A Teaspoon Every Four Hours | |
Setting: | New York City |
Place: | ANTA Theatre |
Orig Lang: | English |
Genre: | Comedy |
A Teaspoon Every Four Hours is a comedy play written by Jackie Mason and Mike Mortman which was produced on Broadway in 1969.[1] The play set a Broadway record by having 97 previews before its official opening.[2] After its official opening, A Teaspoon Every Four Hours closed after only one performance.[3]
The play became the subject of public attention once again in 2011, when the musical announced a delay to its official opening, which eventually resulted in its breaking A Teaspoon Every Four Hours′ record for the most previews ever by a Broadway show which officially opened.[4] [5] (In 1976, the sexually themed musical revue Let My People Come played 128 performances but never officially opened.[4] [6])
Nat Weiss (played by Mason himself in the Broadway production) is a Jewish widower who learns that his son is in love with a black woman.[1] [2] Eventually Nat himself falls in love with the woman's mother.[1] [4] The play's title is not explained in the play itself.[2]
Besides Mason in the lead role, the Broadway cast also included Barry Pearl as the son, Vera Moore as the son's girlfriend, Billie Allen as her mother, Bernie West, Marilyn Cooper, Lee Wallace, and Lee Meredith.[1] [4] [7]
Years later, Mason commented on the show and reactions to it: "It must have had the longest preview run in Broadway history -- ninety-seven performances.

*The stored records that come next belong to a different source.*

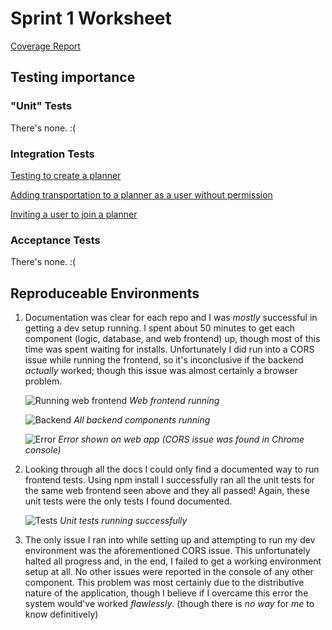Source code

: # Sprint 1 Worksheet

[Coverage Report](https://github.com/Adrian-Moreira/PlanPals/releases/download/Sprint1/coverage.tar.gz)

## Testing importance

### "Unit" Tests

There's none. :(

### Integration Tests

[Testing to create a planner](https://github.com/Adrian-Moreira/PlanPals/blob/c526a134c8ed5059bc16087ea578ae5caf847678/planner-service/__tests__/planner-routes.test.ts#L196)

[Adding transportation to a planner as a user without permission](https://github.com/Adrian-Moreira/PlanPals/blob/11f87d012a3addf533af8bba8c768170cd42c5c1/planner-service/__tests__/t11n-route.test.ts#L186)

[Inviting a user to join a planner](https://github.com/Adrian-Moreira/PlanPals/blob/11f87d012a3addf533af8bba8c768170cd42c5c1/planner-service/__tests__/planner-routes.test.ts#L293)

### Acceptance Tests

There's none. :(

## Reproduceable Environments
1.
	Documentation was clear for each repo and I was *mostly* successful in getting a dev setup running. I spent about 50 minutes to get each component (logic, database, and web frontend) up, though most of this time was spent waiting for installs. Unfortunately I did run into a CORS issue while running the frontend, so it's inconclusive if the backend *actually* worked; though this issue was almost certainly a browser problem.
	
	![Running web frontend](https://i.imgur.com/7Dhoofr.png)
*Web frontend running*

	![Backend](https://i.imgur.com/OagQKTm.png)
*All backend components running*

	![Error](https://i.imgur.com/6OEU5Yg.png)
*Error shown on web app (CORS issue was found in Chrome console)*


2.
	Looking through all the docs I could only find a documented way to run frontend tests. Using npm install I successfully ran all the unit tests for the same web frontend seen above and they all passed! Again, these unit tests were the only tests I found documented.
	
	![Tests](https://i.imgur.com/D0X2mjN.png)
	*Unit tests running successfully*

3.
	The only issue I ran into while setting up and attempting to run my dev environment was the aforementioned CORS issue. This unfortunately halted all progress and, in the end, I failed to get a working environment setup at all. No other issues were reported in the console of any other component. This problem was most certainly due to the distributive nature of the application, though I believe if I overcame this error the system would've worked *flawlessly*. (though there is *no way* for *me* to know definitively)
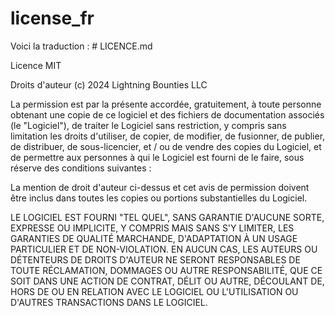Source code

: # license\_fr

Voici la traduction : # LICENCE.md

Licence MIT

Droits d'auteur (c) 2024 Lightning Bounties LLC

La permission est par la présente accordée, gratuitement, à toute personne obtenant une copie de ce logiciel et des fichiers de documentation associés (le "Logiciel"), de traiter le Logiciel sans restriction, y compris sans limitation les droits d'utiliser, de copier, de modifier, de fusionner, de publier, de distribuer, de sous-licencier, et / ou de vendre des copies du Logiciel, et de permettre aux personnes à qui le Logiciel est fourni de le faire, sous réserve des conditions suivantes :

La mention de droit d'auteur ci-dessus et cet avis de permission doivent être inclus dans toutes les copies ou portions substantielles du Logiciel.

LE LOGICIEL EST FOURNI "TEL QUEL", SANS GARANTIE D'AUCUNE SORTE, EXPRESSE OU IMPLICITE, Y COMPRIS MAIS SANS S'Y LIMITER, LES GARANTIES DE QUALITÉ MARCHANDE, D'ADAPTATION À UN USAGE PARTICULIER ET DE NON-VIOLATION. EN AUCUN CAS, LES AUTEURS OU DÉTENTEURS DE DROITS D'AUTEUR NE SERONT RESPONSABLES DE TOUTE RÉCLAMATION, DOMMAGES OU AUTRE RESPONSABILITÉ, QUE CE SOIT DANS UNE ACTION DE CONTRAT, DÉLIT OU AUTRE, DÉCOULANT DE, HORS DE OU EN RELATION AVEC LE LOGICIEL OU L'UTILISATION OU D'AUTRES TRANSACTIONS DANS LE LOGICIEL.

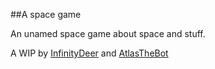 ##A space game

An unamed space game about space and stuff.

A WIP by [InfinityDeer](https://github.com/InfinityDeer) and [AtlasTheBot](https://github.com/AtlasTheBot)
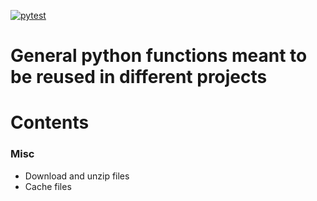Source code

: 
<!-- badges: start -->
[![pytest](https://github.com/cgauvi/ben_py_utils/actions/workflows/tests.yaml/badge.svg)](https://github.com/cgauvi/ben_py_utils/actions/workflowstests.yaml)
<!-- badges: end -->


# General python functions meant to be reused in different projects

# Contents 


### Misc

- Download and unzip files
- Cache files 

 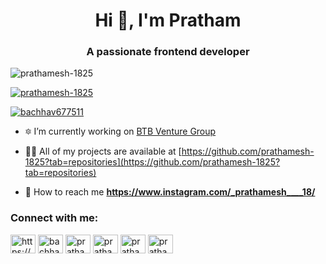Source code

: <h1 align="center">Hi 👋, I'm Pratham</h1>
<h3 align="center">A passionate frontend developer</h3>

<p align="left"> <img src="https://komarev.com/ghpvc/?username=prathamesh-1825&label=Profile%20views&color=0e75b6&style=flat" alt="prathamesh-1825" /> </p>

<p align="left"> <a href="https://github.com/ryo-ma/github-profile-trophy"><img src="https://github-profile-trophy.vercel.app/?username=prathamesh-1825" alt="prathamesh-1825" /></a> </p>

<p align="left"> <a href="https://twitter.com/bachhav677511" target="blank"><img src="https://img.shields.io/twitter/follow/bachhav677511?logo=twitter&style=for-the-badge" alt="bachhav677511" /></a> </p>

- 🔯 I’m currently working on [BTB Venture Group](https://www.btbventure.com/)

- 👨‍💻 All of my projects are available at [https://github.com/prathamesh-1825?tab=repositories](https://github.com/prathamesh-1825?tab=repositories)

- 💌 How to reach me **https://www.instagram.com/_prathamesh____18/**

<h3 align="left">Connect with me:</h3>
<p align="left">
<a href="https://dev.to/https://dev.to/prathamesh_bachchhav_c7ee" target="blank"><img align="center" src="https://raw.githubusercontent.com/rahuldkjain/github-profile-readme-generator/master/src/images/icons/Social/devto.svg" alt="https://dev.to/prathamesh_bachchhav_c7ee" height="30" width="40" /></a>
<a href="https://twitter.com/bachhav677511" target="blank"><img align="center" src="https://raw.githubusercontent.com/rahuldkjain/github-profile-readme-generator/master/src/images/icons/Social/twitter.svg" alt="bachhav677511" height="30" width="40" /></a>
<a href="https://linkedin.com/in/prathamesh-bachchhav-887a89282/" target="blank"><img align="center" src="https://raw.githubusercontent.com/rahuldkjain/github-profile-readme-generator/master/src/images/icons/Social/linked-in-alt.svg" alt="prathamesh-bachchhav-887a89282/" height="30" width="40" /></a>
<a href="https://fb.com/prathamesh.bachchhav" target="blank"><img align="center" src="https://raw.githubusercontent.com/rahuldkjain/github-profile-readme-generator/master/src/images/icons/Social/facebook.svg" alt="prathamesh.bachchhav" height="30" width="40" /></a>
<a href="https://www.instagram.com/_prathamesh____18/" target="blank"><img align="center" src="https://raw.githubusercontent.com/rahuldkjain/github-profile-readme-generator/master/src/images/icons/Social/instagram.svg" alt="prathamesh instagram" height="30" width="40" /></a>
<a href="https://leetcode.com/u/prathamesh_shyam_bachchhav/" target="blank"><img align="center" src="https://raw.githubusercontent.com/rahuldkjain/github-profile-readme-generator/master/src/images/icons/Social/leet-code.svg" alt="prathamesh leetcode" height="30" width="40" /></a>
</p>
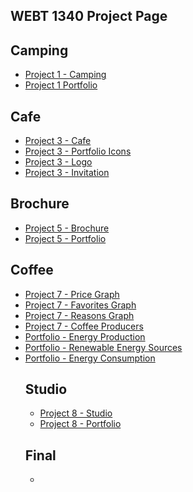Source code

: ## WEBT 1340 Project Page

<h2>Camping</h2>


<ul>
     <li><a href="project1/icons 2.ai">Project 1 - Camping</a></li>
     <li><a href="project1/Portfolio.ai">Project 1 Portfolio</a></li>

</ul>


<h2>Cafe</h2>

<ul>
     <li><a href="project3/stationery.ai">Project 3 - Cafe</a></li>
     <li><a href="project3/Portfolio2.ai">Project 3 - Portfolio Icons</a></li>
     <li><a href="project3/Portfolio2Logo.ai">Project 3 - Logo</a></li>
     <li><a href="project3/Project3Invitation.ai">Project 3 - Invitation</a></li>
     
</ul>
 



<h2>Brochure</h2>

<ul>

<li><a href="project5/aos-brochure.ai">Project 5 - Brochure</a></li>
<li><a href="project5/port5brochure.ai">Project 5 - Portfolio</a></li>


</ul>


<h2>Coffee</h2>

<ul>

<li><a href="project7/price-graph.ai">Project 7 - Price Graph</a></li>
<li><a href="project7/favorites-graph.ai">Project 7 - Favorites Graph</a></li>
<li><a href="project7/reasons-graph.ai">Project 7 - Reasons Graph</a></li>
<li><a href="project7/coffee-producers.ai">Project 7 - Coffee Producers</a></li>
<li><a href="project7/energyproduction1.ai">Portfolio - Energy Production</a></li>
<li><a href="project7/Renewable Energy Sources.ai">Portfolio - Renewable Energy Sources</a></li>
<li><a href="project7/energyconsumption3.ai">Portfolio - Energy Consumption</a></li>


<h2>Studio</h2>


<ul>

<li><a href="project8/site-design.ai">Project 8 - Studio</a></li>
<li><a href="project8/portfolio8.ai">Project 8 - Portfolio</a></li>


</ul>


<h2>Final</h2>

<ul>

<li><a href=""></a></li>



</ul>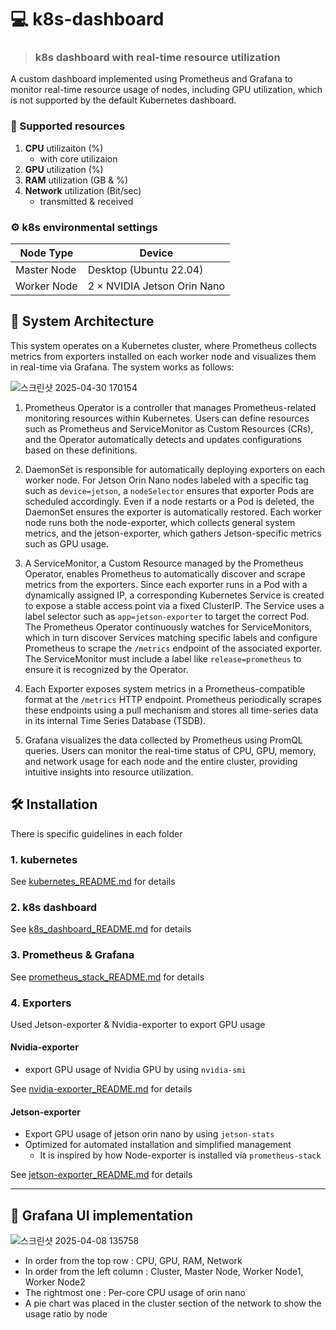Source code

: # 💻 k8s-dashboard
> ### k8s dashboard with real-time resource utilization

A custom dashboard implemented using Prometheus and Grafana to monitor real-time resource usage of nodes, including GPU utilization, which is not supported by the default Kubernetes dashboard.


### 📢 Supported resources
  1. **CPU** utilizaiton (%)
     - with core utilizaion
  3. **GPU** utilization (%)
  4. **RAM** utilization (GB & %)
  5. **Network** utilization (Bit/sec)
     - transmitted & received
   
### ⚙️ k8s environmental settings

| Node Type     | Device                          |
|---------------|----------------------------------|
| Master Node   | Desktop (Ubuntu 22.04)          |
| Worker Node   | 2 × NVIDIA Jetson Orin Nano     |



## 🧱 System Architecture
This system operates on a Kubernetes cluster, where Prometheus collects metrics from exporters installed on each worker node and visualizes them in real-time via Grafana. The system works as follows:

![스크린샷 2025-04-30 170154](https://github.com/user-attachments/assets/4c36a81c-f39f-44c5-a279-58f6f5467029)

1) Prometheus Operator is a controller that manages Prometheus-related monitoring resources within Kubernetes. Users can define resources such as Prometheus and ServiceMonitor as Custom Resources (CRs), and the Operator automatically detects and updates configurations based on these definitions.

2) DaemonSet is responsible for automatically deploying exporters on each worker node. For Jetson Orin Nano nodes labeled with a specific tag such as `device=jetson`, a `nodeSelector` ensures that exporter Pods are scheduled accordingly. Even if a node restarts or a Pod is deleted, the DaemonSet ensures the exporter is automatically restored. Each worker node runs both the node-exporter, which collects general system metrics, and the jetson-exporter, which gathers Jetson-specific metrics such as GPU usage.

3) A ServiceMonitor, a Custom Resource managed by the Prometheus Operator, enables Prometheus to automatically discover and scrape metrics from the exporters. Since each exporter runs in a Pod with a dynamically assigned IP, a corresponding Kubernetes Service is created to expose a stable access point via a fixed ClusterIP. The Service uses a label selector such as `app=jetson-exporter` to target the correct Pod. The Prometheus Operator continuously watches for ServiceMonitors, which in turn discover Services matching specific labels and configure Prometheus to scrape the `/metrics` endpoint of the associated exporter. The ServiceMonitor must include a label like `release=prometheus` to ensure it is recognized by the Operator.

4) Each Exporter exposes system metrics in a Prometheus-compatible format at the `/metrics` HTTP endpoint. Prometheus periodically scrapes these endpoints using a pull mechanism and stores all time-series data in its internal Time Series Database (TSDB).

5) Grafana visualizes the data collected by Prometheus using PromQL queries. Users can monitor the real-time status of CPU, GPU, memory, and network usage for each node and the entire cluster, providing intuitive insights into resource utilization.

## 🛠️ Installation

There is specific guidelines in each folder

### 1. kubernetes

See [kubernetes_README.md]() for details

### 2. k8s dashboard

See [k8s_dashboard_README.md](https://github.com/jiiihwan/k8s-dashboard/blob/main/k8s/k8s_dashboard_installation.md) for details

### 3. Prometheus & Grafana

See [prometheus_stack_README.md](https://github.com/jiiihwan/k8s-dashboard/blob/main/Prometheus&Grafana/prometheus_stack_installation.md) for details

### 4. Exporters

Used Jetson-exporter & Nvidia-exporter to export GPU usage

#### Nvidia-exporter
- export GPU usage of Nvidia GPU by using `nvidia-smi`

See [nvidia-exporter_README.md](https://github.com/jiiihwan/k8s-dashboard/blob/main/exporter/nvidia-exporter_installation.md) for details

#### Jetson-exporter
- Export GPU usage of jetson orin nano by using `jetson-stats`
- Optimized for automated installation and simplified management
  - It is inspired by how Node-exporter is installed via `prometheus-stack`

See [jetson-exporter_README.md](https://github.com/jiiihwan/k8s-dashboard/blob/main/exporter/jetson-exporter_installation.md) for details

---

## 🔋 Grafana UI implementation
![스크린샷 2025-04-08 135758](https://github.com/user-attachments/assets/f8c5a38a-8382-4edc-b511-a6b56bd2e01a)

- In order from the top row : CPU, GPU, RAM, Network
- In order from the left column : Cluster, Master Node, Worker Node1, Worker Node2
- The rightmost one : Per-core CPU usage of orin nano
- A pie chart was placed in the cluster section of the network to show the usage ratio by node
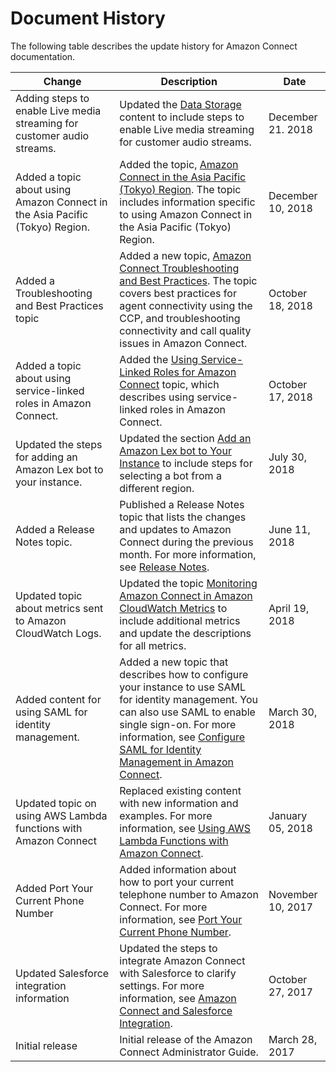 # Document History<a name="doc-history"></a>

The following table describes the update history for Amazon Connect documentation\.


| Change | Description | Date | 
| --- | --- | --- | 
| Adding steps to enable Live media streaming for customer audio streams\. | Updated the [Data Storage](amazon-connect-instance.md#datastorage) content to include steps to enable Live media streaming for customer audio streams\. | December 21\. 2018 | 
| Added a topic about using Amazon Connect in the Asia Pacific \(Tokyo\) Region\. | Added the topic, [Amazon Connect in the Asia Pacific \(Tokyo\) Region](connect-tokyo-region.md)\. The topic includes information specific to using Amazon Connect in the Asia Pacific \(Tokyo\) Region\. | December 10, 2018 | 
| Added a Troubleshooting and Best Practices topic | Added a new topic, [Amazon Connect Troubleshooting and Best Practices](troubleshooting.md)\. The topic covers best practices for agent connectivity using the CCP, and troubleshooting connectivity and call quality issues in Amazon Connect\. | October 18, 2018 | 
| Added a topic about using service\-linked roles in Amazon Connect\. | Added the [Using Service\-Linked Roles for Amazon Connect](connect-slr.md) topic, which describes using service\-linked roles in Amazon Connect\. | October 17, 2018 | 
| Updated the steps for adding an Amazon Lex bot to your instance\. | Updated the section [Add an Amazon Lex bot to Your Instance](amazon-connect-instance.md#amazon-lex) to include steps for selecting a bot from a different region\. | July 30, 2018 | 
| Added a Release Notes topic\. | Published a Release Notes topic that lists the changes and updates to Amazon Connect during the previous month\. For more information, see [Release Notes](amazon-connect-release-notes.md)\. | June 11, 2018 | 
| Updated topic about metrics sent to Amazon CloudWatch Logs\. | Updated the topic [Monitoring Amazon Connect in Amazon CloudWatch Metrics](monitoring-cloudwatch.md) to include additional metrics and update the descriptions for all metrics\. | April 19, 2018 | 
| Added content for using SAML for identity management\. | Added a new topic that describes how to configure your instance to use SAML for identity management\. You can also use SAML to enable single sign\-on\. For more information, see [Configure SAML for Identity Management in Amazon Connect](configure-saml.md)\. | March 30, 2018 | 
| Updated topic on using AWS Lambda functions with Amazon Connect | Replaced existing content with new information and examples\. For more information, see [Using AWS Lambda Functions with Amazon Connect](connect-lambda-functions.md)\. | January 05, 2018 | 
| Added Port Your Current Phone Number | Added information about how to port your current telephone number to Amazon Connect\. For more information, see [Port Your Current Phone Number](gettingstarted.md#numberporting)\. | November 10, 2017 | 
| Updated Salesforce integration information | Updated the steps to integrate Amazon Connect with Salesforce to clarify settings\. For more information, see [Amazon Connect and Salesforce Integration](salesforce-integration.md)\. | October 27, 2017 | 
| Initial release | Initial release of the Amazon Connect Administrator Guide\. | March 28, 2017 | 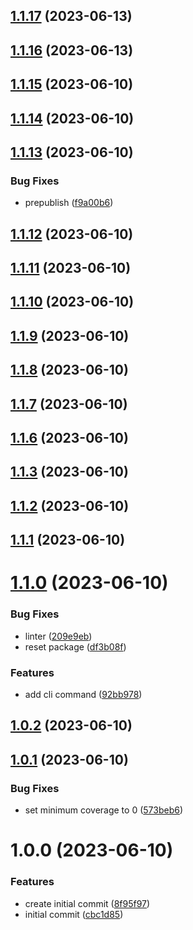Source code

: ## [1.1.17](https://github.com/bed-and-breakfast/template-init/compare/v1.1.16...v1.1.17) (2023-06-13)

## [1.1.16](https://github.com/bed-and-breakfast/template-init/compare/v1.1.15...v1.1.16) (2023-06-13)

## [1.1.15](https://github.com/bed-and-breakfast/template-init/compare/v1.1.14...v1.1.15) (2023-06-10)

## [1.1.14](https://github.com/bed-and-breakfast/template-init/compare/v1.1.13...v1.1.14) (2023-06-10)

## [1.1.13](https://github.com/bed-and-breakfast/template-init/compare/v1.1.12...v1.1.13) (2023-06-10)


### Bug Fixes

* prepublish ([f9a00b6](https://github.com/bed-and-breakfast/template-init/commit/f9a00b6e43fa1efed2bf875abd3657157d023a8c))

## [1.1.12](https://github.com/bed-and-breakfast/template-init/compare/v1.1.11...v1.1.12) (2023-06-10)

## [1.1.11](https://github.com/bed-and-breakfast/template-init/compare/v1.1.10...v1.1.11) (2023-06-10)

## [1.1.10](https://github.com/bed-and-breakfast/template-init/compare/v1.1.9...v1.1.10) (2023-06-10)

## [1.1.9](https://github.com/bed-and-breakfast/template-init/compare/v1.1.8...v1.1.9) (2023-06-10)

## [1.1.8](https://github.com/bed-and-breakfast/template-init/compare/v1.1.7...v1.1.8) (2023-06-10)

## [1.1.7](https://github.com/bed-and-breakfast/template-init/compare/v1.1.6...v1.1.7) (2023-06-10)

## [1.1.6](https://github.com/bed-and-breakfast/template-init/compare/v1.1.5...v1.1.6) (2023-06-10)

## [1.1.3](https://github.com/bed-and-breakfast/template-init/compare/v1.1.2...v1.1.3) (2023-06-10)

## [1.1.2](https://github.com/bed-and-breakfast/template-init/compare/v1.1.1...v1.1.2) (2023-06-10)

## [1.1.1](https://github.com/bed-and-breakfast/template-init/compare/v1.1.0...v1.1.1) (2023-06-10)

# [1.1.0](https://github.com/bed-and-breakfast/template-init/compare/v1.0.2...v1.1.0) (2023-06-10)


### Bug Fixes

* linter ([209e9eb](https://github.com/bed-and-breakfast/template-init/commit/209e9eb4c7724a7b62d39e70f5b78f2d0db24010))
* reset package ([df3b08f](https://github.com/bed-and-breakfast/template-init/commit/df3b08ff8e36507cd7344c3a51d0d4b7ea626b4a))


### Features

* add cli command ([92bb978](https://github.com/bed-and-breakfast/template-init/commit/92bb978d6746a596167aa904f4df0a9ff3e4baf3))

## [1.0.2](https://github.com/bed-and-breakfast/template-init/compare/v1.0.1...v1.0.2) (2023-06-10)

## [1.0.1](https://github.com/bed-and-breakfast/template-init/compare/v1.0.0...v1.0.1) (2023-06-10)


### Bug Fixes

* set minimum coverage to 0 ([573beb6](https://github.com/bed-and-breakfast/template-init/commit/573beb6f8bafff095ba3accaa9c101eecf40de11))

# 1.0.0 (2023-06-10)


### Features

* create initial commit ([8f95f97](https://github.com/bed-and-breakfast/template-init/commit/8f95f977f4c2e54c8d8a79110e20bbd8e6d21449))
* initial commit ([cbc1d85](https://github.com/bed-and-breakfast/template-init/commit/cbc1d85b09e21b6f89b5c6ff1617a7e3a9936e36))

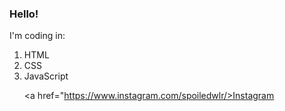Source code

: <h3>Hello!</h3>

I'm coding in:
<ol>
  <li>HTML</li>
  <li>CSS</li>
  <li>JavaScript</li>
</ul>
  
<a href="https://www.instagram.com/spoiledwlr/>Instagram</a>


<!---
adison05/adison05 is a ✨ special ✨ repository because its `README.md` (this file) appears on your GitHub profile.
You can click the Preview link to take a look at your changes.
--->
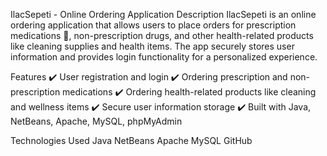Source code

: 
IlacSepeti - Online Ordering Application
Description
IlacSepeti is an online ordering application that allows users to place orders for prescription medications 💊, non-prescription drugs, and other health-related products like cleaning supplies and health items. The app securely stores user information and provides login functionality for a personalized experience.

Features
✔️ User registration and login
✔️ Ordering prescription and non-prescription medications
✔️ Ordering health-related products like cleaning and wellness items
✔️ Secure user information storage
✔️ Built with Java, NetBeans, Apache, MySQL, phpMyAdmin

Technologies Used
Java
NetBeans
Apache
MySQL
GitHub




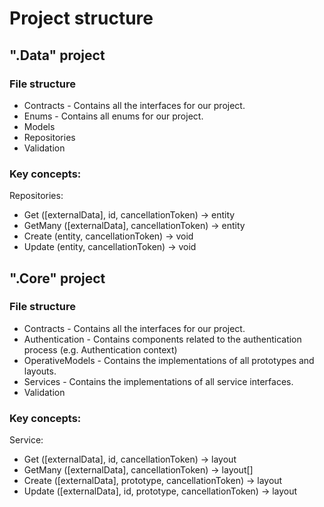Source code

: # Project structure

## ".Data" project

### File structure

-   Contracts - Contains all the interfaces for our project.
-   Enums - Contains all enums for our project.
-   Models
-   Repositories
-   Validation

### Key concepts:

Repositories:

-   Get (\[externalData\], id, cancellationToken) -> entity
-   GetMany (\[externalData\], cancellationToken) -> entity
-   Create (entity, cancellationToken) -> void
-   Update (entity, cancellationToken) -> void

## ".Core" project

### File structure

-   Contracts - Contains all the interfaces for our project.
-   Authentication - Contains components related to the authentication process (e.g. Authentication context)
-   OperativeModels - Contains the implementations of all prototypes and layouts.
-   Services - Contains the implementations of all service interfaces.
-   Validation

### Key concepts:

Service:

-   Get (\[externalData\], id, cancellationToken) -> layout
-   GetMany (\[externalData\], cancellationToken) -> layout[]
-   Create (\[externalData\], prototype, cancellationToken) -> layout
-   Update (\[externalData\], id, prototype, cancellationToken) -> layout
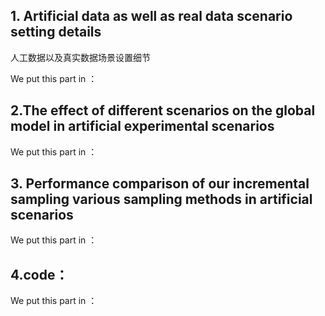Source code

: ## 1. Artificial data as well as real data scenario setting details

人工数据以及真实数据场景设置细节

We put this part in ：

## 2.The effect of different scenarios on the global model in artificial experimental scenarios

We put this part in ：

## 3. Performance comparison of our incremental sampling various sampling methods in artificial scenarios

We put this part in ：

## 4.code：

We put this part in ：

After every performance, I came out and asked for opinions from the audience. They loved that. It made them feel like philosophers. I also promoted the play on every TV show I did. All this convinced me I had a big hit. The show opened and closed in one day. The critics said it was the worst crap they ever saw. Where does this schlemiel get the idea he's an actor and a playwright? He should go into a different business. And so on. It didn't make me feel too good. But I told myself that life is too short, that you have to keep moving, that you're lucky to be on earth in the position you're in."[8]
The play received several particularly unfavorable reviews. Clive Barnes, the critic for The New York Times, wrote, "Unfortunately the only nice thing I can say about the play is that the press representative is a close friend of mine. This, I sadly recognize, is not a commendation of much universal appeal. ... Mr. Mason may have certain talents; on the evidence before me I would hardly have suspected that writing was one of them."[2] John Chapman of the New York Daily News was quoted as writing, "If I were the author I'd throw it away and start a new play -- or contemplate not writing anything."[9] Jack Gaver, of United Press International, wrote, "It consists of all-too-familiar Jewish humor routines, sexual innuendo of the most basic sort endlessly repeated and what probably is intended to be a friendly treatment of the white-black racial situation that is cheapened by the other ingredients."[9]
Steven Suskin, writing in Broadway Yearbook, 1999-2000: A Relevant and Irreverent Record, described the play as "the Moose Murders of its day, which is to say a play so inane that it remains memorable through the years."[10]
Thomas S. Hischak, in American Theatre: A Chronicle of Comedy and Drama, 1969-2000, wrote that the Broadway "season could not have started worse than with A Teaspoon Every Four Hours .... The comedy was unanimously panned ('an overdose of vulgarity'), critics arguing over whether it was more offensive to Jews or African-Americans."[1]
Mason was interviewed in 2011 about the prospects of Spider-Man: Turn Off the Dark breaking his play's record for most previews. "The longest preview period, I don't see as an honor," he said. "Running a show after it opens, I see as an honor." Mason said that when the record is broken, "I won't cry a tear, because there's nothing to be excited about."[4]